PROBLEM TO WORK ON:
If a line in the listing below holds the word "será", it counts toward the total; report that total alone.

SUPPLIED MATERIAL:
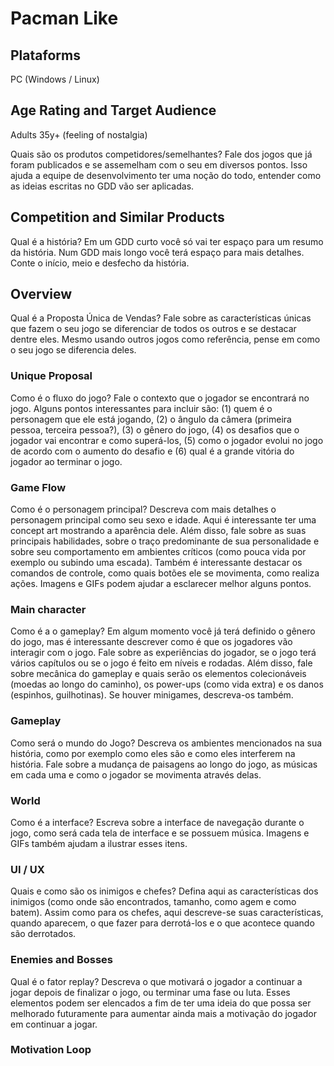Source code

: <!-- ref https://producaodejogos.com/gdd/#Escrevendo-com-foco-14-perguntas-para-criar-o-seu-GDD -->
# Pacman Like

## Plataforms
PC (Windows / Linux)

## Age Rating and Target Audience
Adults 35y+ (feeling of nostalgia)

Quais são os produtos competidores/semelhantes? Fale dos jogos que já foram publicados e se assemelham com o seu em diversos pontos. Isso ajuda a equipe de desenvolvimento ter uma noção do todo, entender como as ideias escritas no GDD vão ser aplicadas.  
## Competition and Similar Products

Qual é a história? Em um GDD curto você só vai ter espaço para um resumo da história. Num GDD mais longo você terá espaço para mais detalhes. Conte o início, meio e desfecho da história.
## Overview

Qual é a Proposta Única de Vendas? Fale sobre as características únicas que fazem o seu jogo se diferenciar de todos os outros e se destacar dentre eles. Mesmo usando outros jogos como referência, pense em como o seu jogo se diferencia deles.
### Unique Proposal

Como é o fluxo do jogo? Fale o contexto que o jogador se encontrará no jogo. Alguns pontos interessantes para incluir são: (1) quem é o personagem que ele está jogando, (2) o ângulo da câmera (primeira pessoa, terceira pessoa?), (3) o gênero do jogo, (4) os desafios que o jogador vai encontrar e como superá-los, (5) como o jogador evolui no jogo de acordo com o aumento do desafio e (6) qual é a grande vitória do jogador ao terminar o jogo.
### Game Flow

Como é o personagem principal? Descreva com mais detalhes o personagem principal como seu sexo e idade. Aqui é interessante ter uma concept art mostrando a aparência dele. Além disso, fale sobre as suas principais habilidades, sobre o traço predominante de sua personalidade e sobre seu comportamento em ambientes críticos (como pouca vida por exemplo ou subindo uma escada). Também é interessante destacar os comandos de controle, como quais botões ele se movimenta, como realiza ações. Imagens e GIFs podem ajudar a esclarecer melhor alguns pontos.
### Main character 

Como é a o gameplay? Em algum momento você já terá definido o gênero do jogo, mas é interessante descrever como é que os jogadores vão interagir com o jogo. Fale sobre as experiências do jogador, se o jogo terá vários capítulos ou se o jogo é feito em níveis e rodadas. Além disso, fale sobre mecânica do gameplay e quais serão os elementos colecionáveis (moedas ao longo do caminho), os power-ups (como vida extra) e os danos (espinhos, guilhotinas). Se houver minigames, descreva-os também.
### Gameplay

Como será o mundo do Jogo? Descreva os ambientes mencionados na sua história, como por exemplo como eles são e como eles interferem na história. Fale sobre a mudança de paisagens ao longo do jogo, as músicas em cada uma e como o jogador se movimenta através delas.
### World

Como é a interface? Escreva sobre a interface de navegação durante o jogo, como será cada tela de interface e se possuem música. Imagens e GIFs também ajudam a ilustrar esses itens.
### UI / UX

Quais e como são os inimigos e chefes? Defina aqui as características dos inimigos (como onde são encontrados, tamanho, como agem e como batem). Assim como para os chefes, aqui descreve-se suas características, quando aparecem, o que fazer para derrotá-los e o que acontece quando são derrotados.
### Enemies and Bosses

Qual é o fator replay? Descreva o que motivará o jogador a continuar a jogar depois de finalizar o jogo, ou terminar uma fase ou luta. Esses elementos podem ser elencados a fim de ter uma ideia do que possa ser melhorado futuramente para aumentar ainda mais a motivação do jogador em continuar a jogar.
### Motivation Loop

EXPECTED ANSWER:
2